**TRY IT**
Line by line, restate the material exactly.
++++ GIVEN INFORMATION
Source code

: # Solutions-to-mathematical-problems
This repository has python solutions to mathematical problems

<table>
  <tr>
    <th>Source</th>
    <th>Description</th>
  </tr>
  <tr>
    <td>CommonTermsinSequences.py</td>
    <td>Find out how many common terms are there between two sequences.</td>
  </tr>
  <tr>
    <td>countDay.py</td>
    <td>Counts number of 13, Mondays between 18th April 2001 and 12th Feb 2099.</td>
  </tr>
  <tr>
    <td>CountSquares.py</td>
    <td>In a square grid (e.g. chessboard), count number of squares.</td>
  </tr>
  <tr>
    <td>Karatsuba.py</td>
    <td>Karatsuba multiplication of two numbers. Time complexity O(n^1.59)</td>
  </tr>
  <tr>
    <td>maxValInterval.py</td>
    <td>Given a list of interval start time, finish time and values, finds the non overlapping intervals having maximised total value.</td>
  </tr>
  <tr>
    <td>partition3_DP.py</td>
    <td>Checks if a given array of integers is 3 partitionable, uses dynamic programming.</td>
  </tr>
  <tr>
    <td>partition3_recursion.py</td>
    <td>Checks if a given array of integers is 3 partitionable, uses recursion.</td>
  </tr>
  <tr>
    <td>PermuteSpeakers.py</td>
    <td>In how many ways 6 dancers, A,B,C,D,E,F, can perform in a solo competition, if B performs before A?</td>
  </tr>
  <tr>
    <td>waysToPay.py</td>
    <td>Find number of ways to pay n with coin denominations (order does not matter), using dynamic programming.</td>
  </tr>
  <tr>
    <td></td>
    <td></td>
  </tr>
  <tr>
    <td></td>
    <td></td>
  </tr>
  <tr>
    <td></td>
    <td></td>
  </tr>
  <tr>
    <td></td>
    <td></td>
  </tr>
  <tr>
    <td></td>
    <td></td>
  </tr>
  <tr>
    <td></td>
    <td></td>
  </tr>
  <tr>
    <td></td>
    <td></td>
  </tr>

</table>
++++++++
**SOLUTION**
Source code

: # Solutions-to-mathematical-problems
This repository has python solutions to mathematical problems

<table>
  <tr>
    <th>Source</th>
    <th>Description</th>
  </tr>
  <tr>
    <td>CommonTermsinSequences.py</td>
    <td>Find out how many common terms are there between two sequences.</td>
  </tr>
  <tr>
    <td>countDay.py</td>
    <td>Counts number of 13, Mondays between 18th April 2001 and 12th Feb 2099.</td>
  </tr>
  <tr>
    <td>CountSquares.py</td>
    <td>In a square grid (e.g. chessboard), count number of squares.</td>
  </tr>
  <tr>
    <td>Karatsuba.py</td>
    <td>Karatsuba multiplication of two numbers. Time complexity O(n^1.59)</td>
  </tr>
  <tr>
    <td>maxValInterval.py</td>
    <td>Given a list of interval start time, finish time and values, finds the non overlapping intervals having maximised total value.</td>
  </tr>
  <tr>
    <td>partition3_DP.py</td>
    <td>Checks if a given array of integers is 3 partitionable, uses dynamic programming.</td>
  </tr>
  <tr>
    <td>partition3_recursion.py</td>
    <td>Checks if a given array of integers is 3 partitionable, uses recursion.</td>
  </tr>
  <tr>
    <td>PermuteSpeakers.py</td>
    <td>In how many ways 6 dancers, A,B,C,D,E,F, can perform in a solo competition, if B performs before A?</td>
  </tr>
  <tr>
    <td>waysToPay.py</td>
    <td>Find number of ways to pay n with coin denominations (order does not matter), using dynamic programming.</td>
  </tr>
  <tr>
    <td></td>
    <td></td>
  </tr>
  <tr>
    <td></td>
    <td></td>
  </tr>
  <tr>
    <td></td>
    <td></td>
  </tr>
  <tr>
    <td></td>
    <td></td>
  </tr>
  <tr>
    <td></td>
    <td></td>
  </tr>
  <tr>
    <td></td>
    <td></td>
  </tr>
  <tr>
    <td></td>
    <td></td>
  </tr>

</table>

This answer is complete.